Description of the task:
From the entries, copy each line that includes "Escenario".

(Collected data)
§ §
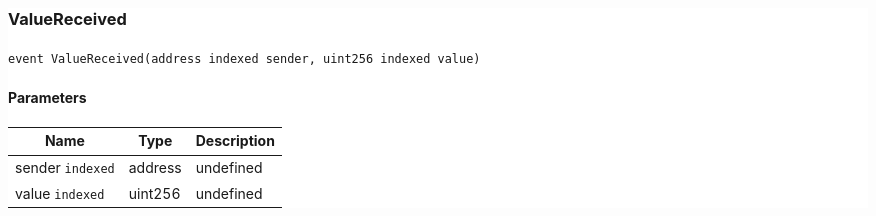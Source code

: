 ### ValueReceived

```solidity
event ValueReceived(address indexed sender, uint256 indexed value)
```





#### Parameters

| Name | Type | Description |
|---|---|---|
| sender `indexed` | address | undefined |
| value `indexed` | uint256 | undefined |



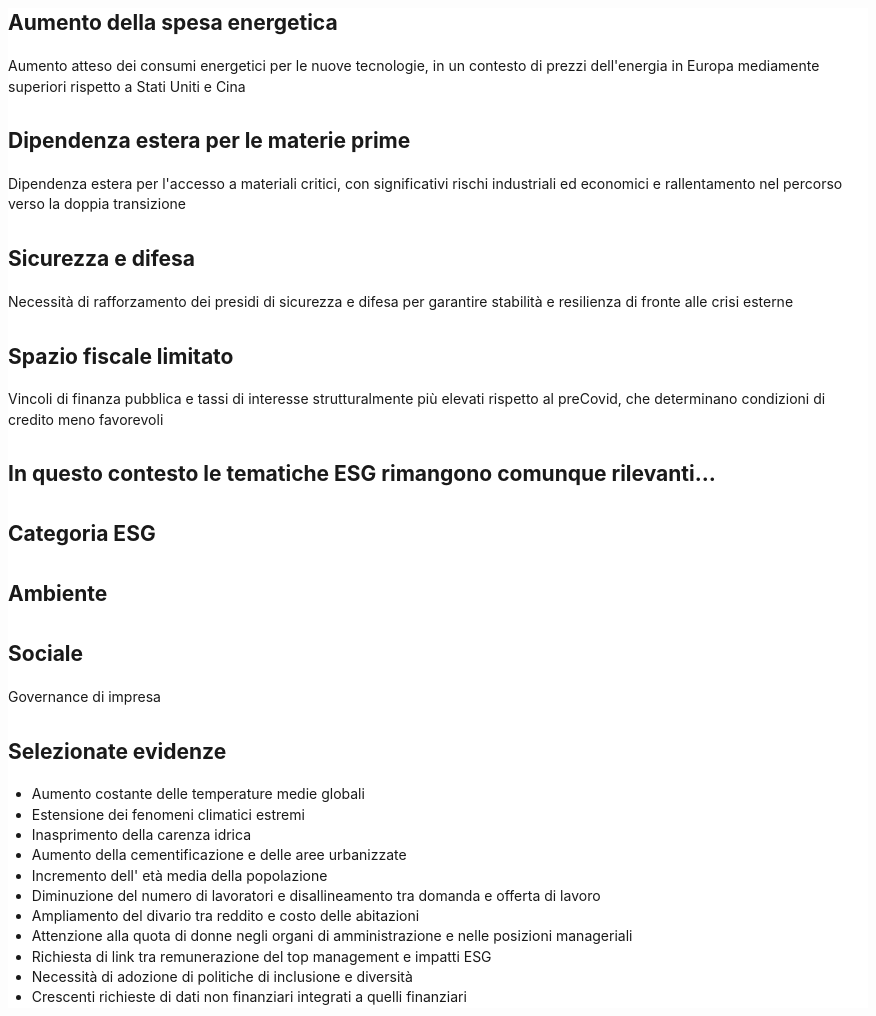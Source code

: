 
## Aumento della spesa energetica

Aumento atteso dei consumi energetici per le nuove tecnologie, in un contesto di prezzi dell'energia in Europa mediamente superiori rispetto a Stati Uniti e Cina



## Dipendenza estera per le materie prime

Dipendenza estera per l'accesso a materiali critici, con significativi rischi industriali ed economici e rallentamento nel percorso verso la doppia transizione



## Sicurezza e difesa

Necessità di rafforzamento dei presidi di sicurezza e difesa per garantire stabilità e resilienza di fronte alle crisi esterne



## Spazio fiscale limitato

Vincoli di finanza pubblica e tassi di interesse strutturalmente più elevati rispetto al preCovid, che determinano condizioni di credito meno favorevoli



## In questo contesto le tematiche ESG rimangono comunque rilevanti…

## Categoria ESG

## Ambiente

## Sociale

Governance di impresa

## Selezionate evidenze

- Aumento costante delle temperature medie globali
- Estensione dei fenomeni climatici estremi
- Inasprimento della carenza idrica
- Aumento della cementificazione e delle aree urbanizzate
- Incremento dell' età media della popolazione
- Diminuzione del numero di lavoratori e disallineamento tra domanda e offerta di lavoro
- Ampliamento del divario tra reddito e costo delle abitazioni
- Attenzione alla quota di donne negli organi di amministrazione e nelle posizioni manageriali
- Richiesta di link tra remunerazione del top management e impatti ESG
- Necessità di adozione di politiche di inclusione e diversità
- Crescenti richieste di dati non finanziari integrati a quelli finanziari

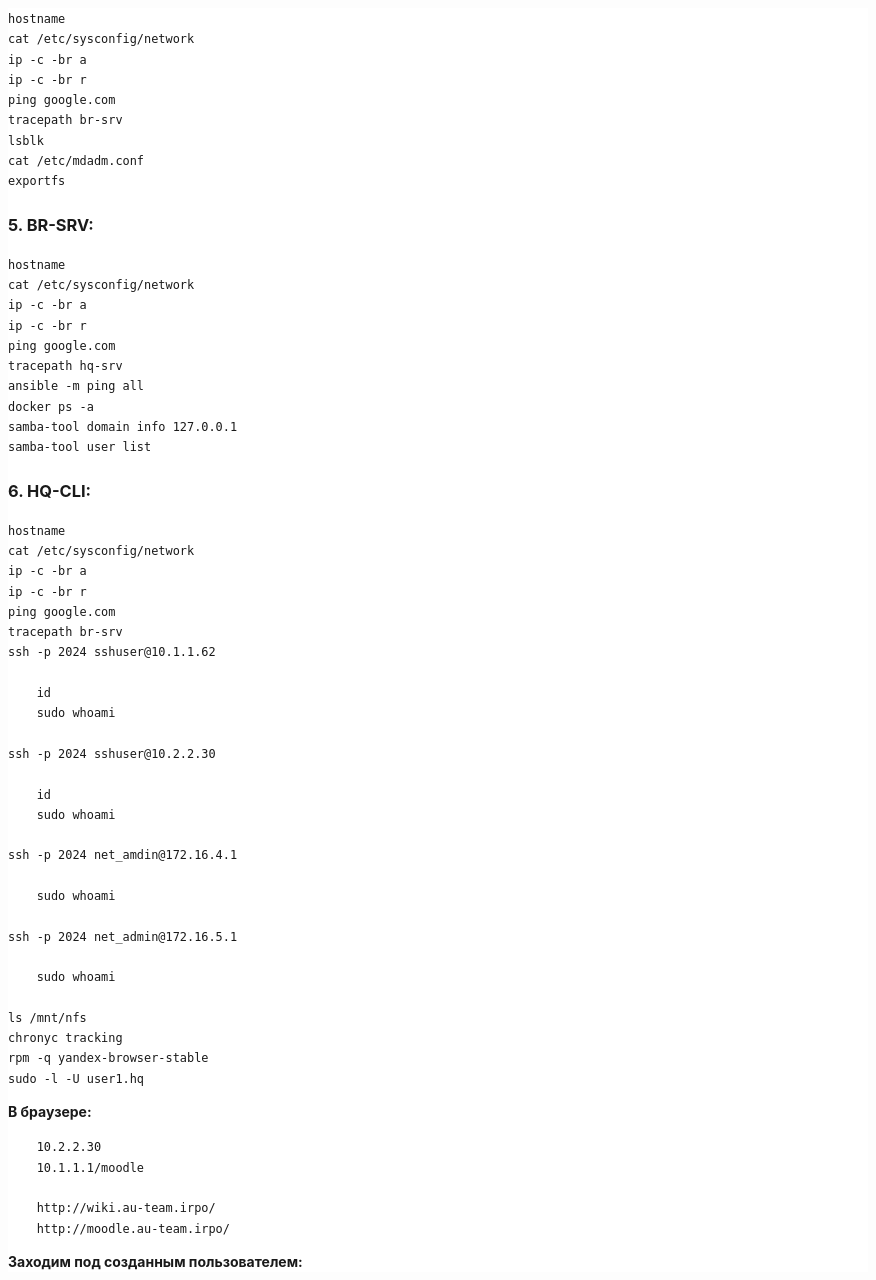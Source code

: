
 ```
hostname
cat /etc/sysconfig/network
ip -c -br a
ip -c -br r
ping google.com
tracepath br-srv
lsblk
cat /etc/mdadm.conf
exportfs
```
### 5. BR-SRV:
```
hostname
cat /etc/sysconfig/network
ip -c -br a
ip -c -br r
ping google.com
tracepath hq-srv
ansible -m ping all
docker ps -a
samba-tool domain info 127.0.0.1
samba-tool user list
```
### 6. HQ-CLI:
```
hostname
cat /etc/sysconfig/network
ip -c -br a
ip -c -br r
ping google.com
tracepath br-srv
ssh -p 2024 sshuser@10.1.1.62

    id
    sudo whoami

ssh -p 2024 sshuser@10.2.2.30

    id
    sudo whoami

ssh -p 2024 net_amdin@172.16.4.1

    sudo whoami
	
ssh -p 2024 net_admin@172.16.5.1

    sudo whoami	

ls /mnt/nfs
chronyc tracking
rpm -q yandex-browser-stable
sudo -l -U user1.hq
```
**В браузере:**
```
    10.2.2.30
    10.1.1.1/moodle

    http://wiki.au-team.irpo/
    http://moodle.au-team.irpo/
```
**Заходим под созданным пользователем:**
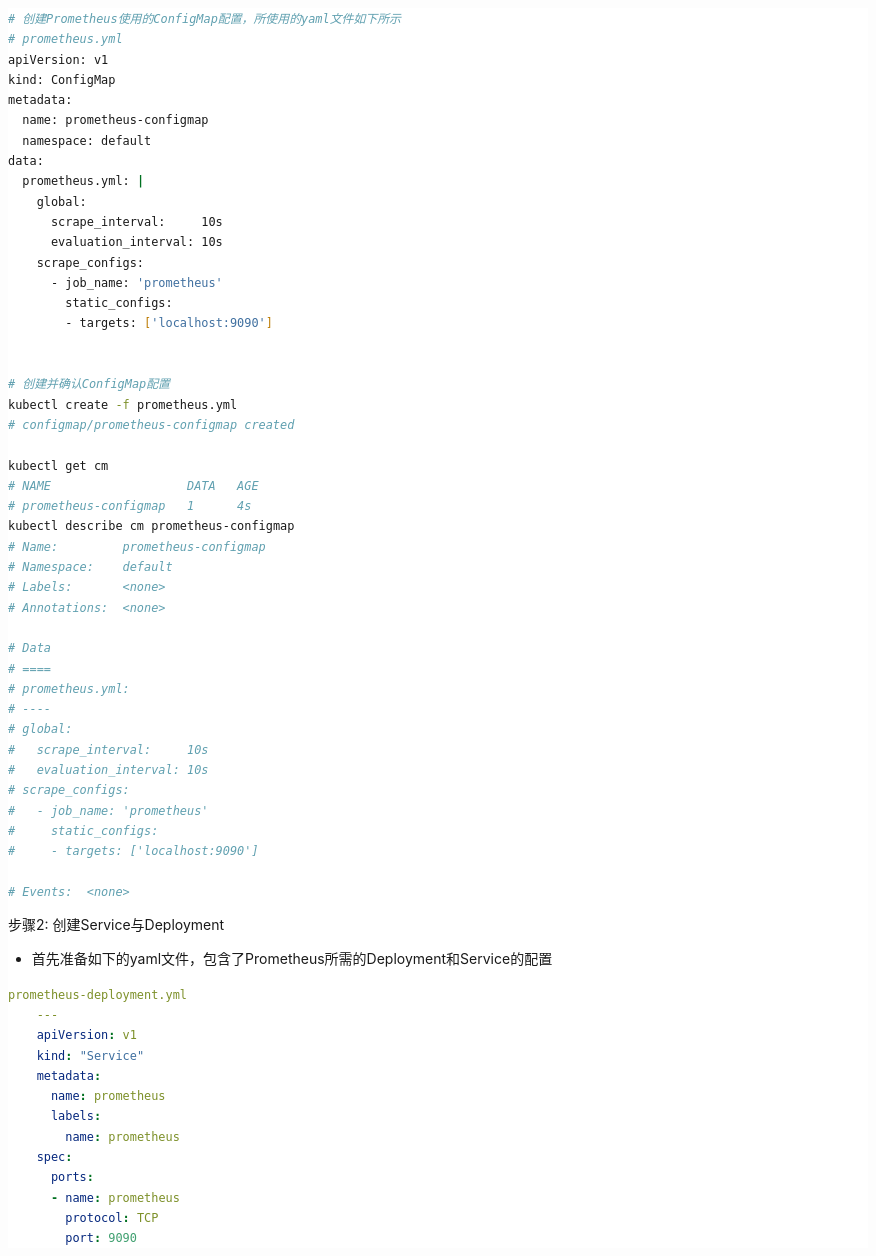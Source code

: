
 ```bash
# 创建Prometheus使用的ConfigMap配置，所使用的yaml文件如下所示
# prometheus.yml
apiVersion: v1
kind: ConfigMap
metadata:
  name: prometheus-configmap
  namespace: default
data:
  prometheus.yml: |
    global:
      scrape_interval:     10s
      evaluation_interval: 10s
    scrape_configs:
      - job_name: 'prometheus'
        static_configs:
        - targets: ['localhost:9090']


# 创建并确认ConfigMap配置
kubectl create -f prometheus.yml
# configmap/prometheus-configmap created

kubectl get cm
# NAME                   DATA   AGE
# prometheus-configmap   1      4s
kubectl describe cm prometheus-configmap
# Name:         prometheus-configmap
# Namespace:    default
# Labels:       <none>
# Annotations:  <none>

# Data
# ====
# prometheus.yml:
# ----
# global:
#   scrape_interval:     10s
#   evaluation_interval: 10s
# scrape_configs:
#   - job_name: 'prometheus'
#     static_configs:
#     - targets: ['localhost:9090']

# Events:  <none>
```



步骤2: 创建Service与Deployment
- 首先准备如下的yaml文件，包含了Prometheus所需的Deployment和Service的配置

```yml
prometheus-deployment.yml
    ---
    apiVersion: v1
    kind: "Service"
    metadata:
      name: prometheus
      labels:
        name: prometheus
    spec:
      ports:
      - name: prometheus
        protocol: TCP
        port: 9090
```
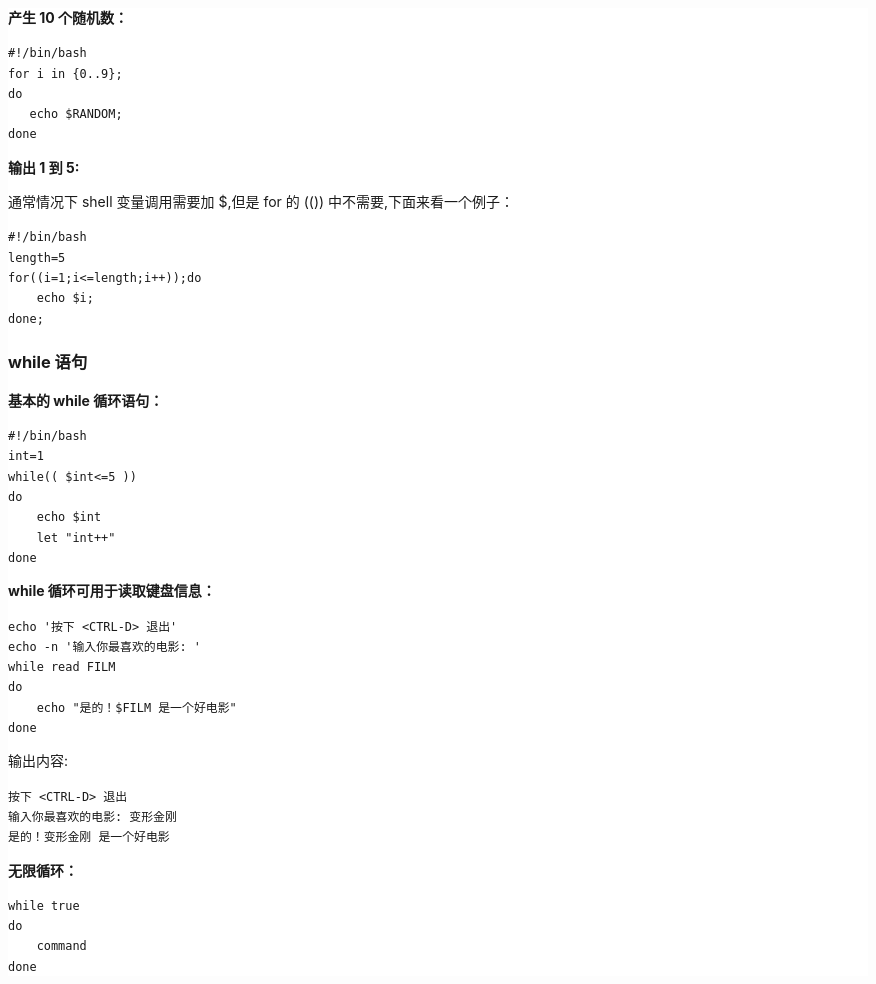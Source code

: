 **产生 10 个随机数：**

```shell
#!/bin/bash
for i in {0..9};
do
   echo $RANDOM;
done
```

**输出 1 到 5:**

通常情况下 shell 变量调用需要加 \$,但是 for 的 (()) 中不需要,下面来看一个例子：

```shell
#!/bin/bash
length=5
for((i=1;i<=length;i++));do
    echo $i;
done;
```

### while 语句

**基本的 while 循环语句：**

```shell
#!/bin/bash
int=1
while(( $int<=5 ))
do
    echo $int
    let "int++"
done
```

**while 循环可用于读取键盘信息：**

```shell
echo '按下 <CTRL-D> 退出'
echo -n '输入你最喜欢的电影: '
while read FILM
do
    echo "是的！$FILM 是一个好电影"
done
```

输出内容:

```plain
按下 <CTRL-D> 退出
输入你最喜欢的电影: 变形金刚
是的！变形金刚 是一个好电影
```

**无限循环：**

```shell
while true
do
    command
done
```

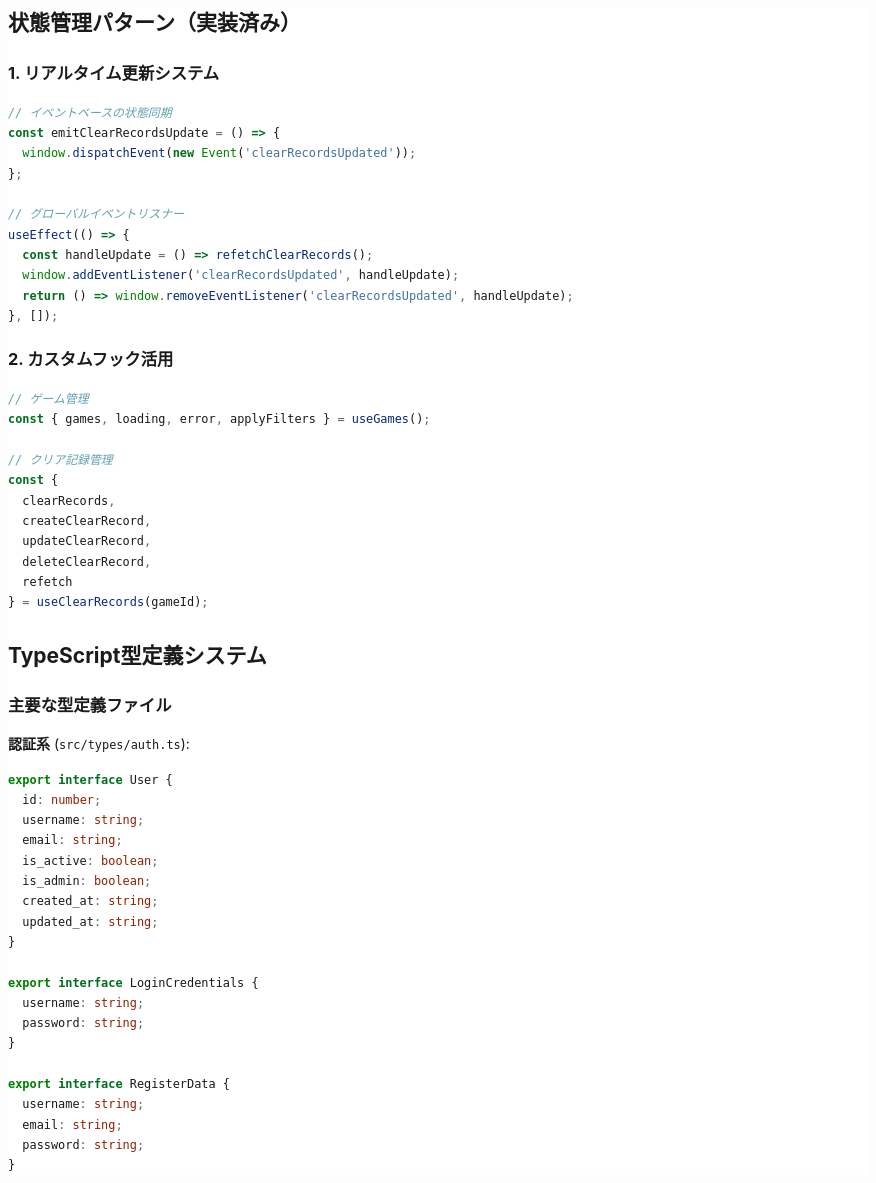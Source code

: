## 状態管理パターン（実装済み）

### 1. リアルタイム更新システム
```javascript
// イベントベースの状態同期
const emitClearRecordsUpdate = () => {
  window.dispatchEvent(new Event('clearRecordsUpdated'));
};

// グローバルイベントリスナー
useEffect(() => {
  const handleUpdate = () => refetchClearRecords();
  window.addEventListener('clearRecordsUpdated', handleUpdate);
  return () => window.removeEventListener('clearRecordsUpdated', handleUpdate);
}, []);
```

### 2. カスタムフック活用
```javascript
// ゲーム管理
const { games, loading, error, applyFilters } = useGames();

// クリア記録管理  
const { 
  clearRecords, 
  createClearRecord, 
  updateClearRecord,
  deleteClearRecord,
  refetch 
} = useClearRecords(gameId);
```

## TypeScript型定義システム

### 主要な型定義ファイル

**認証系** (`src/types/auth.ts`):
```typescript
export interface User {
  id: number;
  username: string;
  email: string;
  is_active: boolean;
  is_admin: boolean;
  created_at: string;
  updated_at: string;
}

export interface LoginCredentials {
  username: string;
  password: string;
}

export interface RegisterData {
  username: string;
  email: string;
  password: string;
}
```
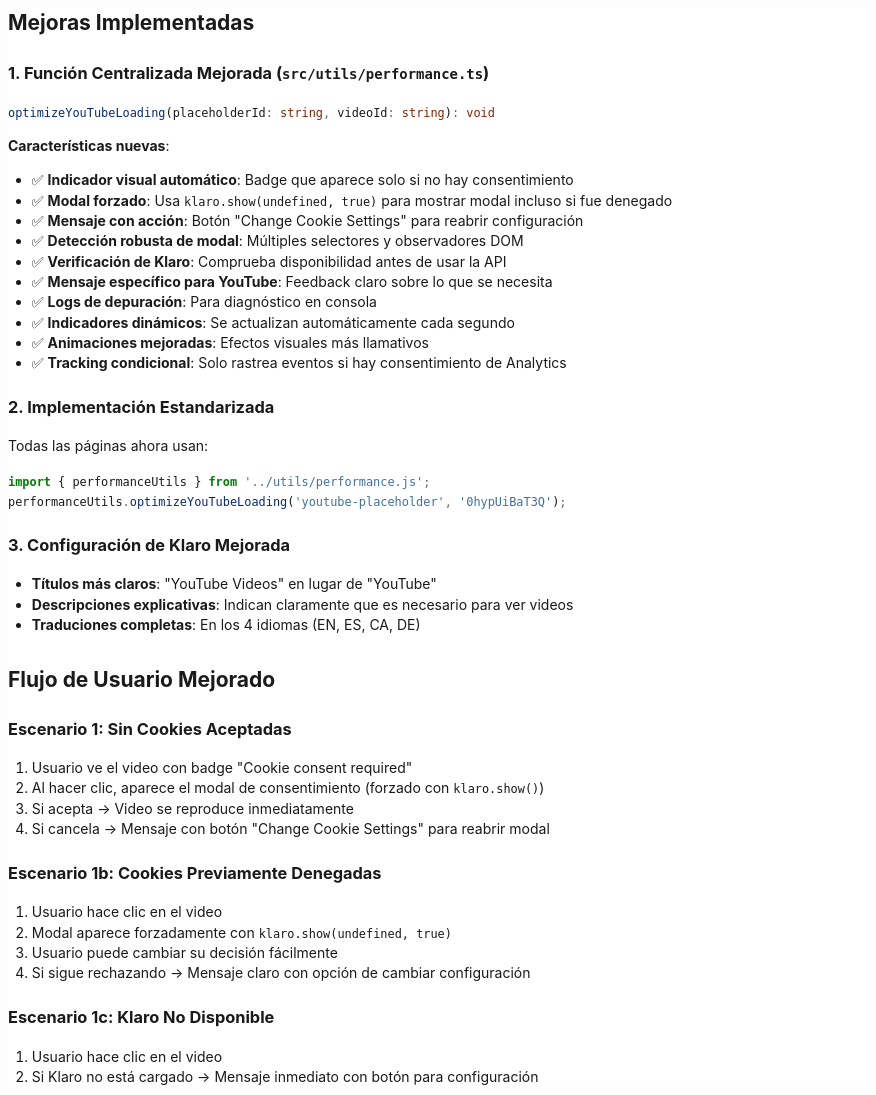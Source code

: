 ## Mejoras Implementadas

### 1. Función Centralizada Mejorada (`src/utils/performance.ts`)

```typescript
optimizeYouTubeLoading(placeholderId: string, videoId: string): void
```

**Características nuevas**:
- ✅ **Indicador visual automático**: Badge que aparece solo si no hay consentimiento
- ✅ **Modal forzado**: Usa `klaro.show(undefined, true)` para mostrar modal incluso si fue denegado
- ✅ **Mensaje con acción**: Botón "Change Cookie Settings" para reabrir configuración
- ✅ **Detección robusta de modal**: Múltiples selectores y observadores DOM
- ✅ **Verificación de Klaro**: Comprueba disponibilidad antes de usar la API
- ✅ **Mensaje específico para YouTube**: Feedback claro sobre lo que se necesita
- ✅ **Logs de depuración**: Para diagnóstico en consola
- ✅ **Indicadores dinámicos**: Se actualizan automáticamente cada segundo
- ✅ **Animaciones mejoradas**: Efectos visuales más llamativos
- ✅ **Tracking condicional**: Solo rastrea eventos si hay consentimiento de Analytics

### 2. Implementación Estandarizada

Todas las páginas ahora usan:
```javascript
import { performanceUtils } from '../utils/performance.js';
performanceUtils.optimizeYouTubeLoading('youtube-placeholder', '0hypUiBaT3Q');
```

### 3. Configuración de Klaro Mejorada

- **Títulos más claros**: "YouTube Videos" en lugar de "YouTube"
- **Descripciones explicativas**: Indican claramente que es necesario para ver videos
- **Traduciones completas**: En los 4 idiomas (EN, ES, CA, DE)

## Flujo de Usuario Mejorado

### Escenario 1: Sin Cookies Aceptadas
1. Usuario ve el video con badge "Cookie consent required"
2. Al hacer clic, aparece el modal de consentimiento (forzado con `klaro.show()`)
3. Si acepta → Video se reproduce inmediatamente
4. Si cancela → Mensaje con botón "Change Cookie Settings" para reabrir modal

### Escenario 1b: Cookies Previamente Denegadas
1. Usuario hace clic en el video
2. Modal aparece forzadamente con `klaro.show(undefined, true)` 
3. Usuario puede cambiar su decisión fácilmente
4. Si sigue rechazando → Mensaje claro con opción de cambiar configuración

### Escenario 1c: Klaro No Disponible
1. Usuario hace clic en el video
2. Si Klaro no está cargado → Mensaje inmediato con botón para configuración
§ §
Written reply:
### Escenario 1: Sin Cookies Aceptadas
### Escenario 1b: Cookies Previamente Denegadas
### Escenario 1c: Klaro No Disponible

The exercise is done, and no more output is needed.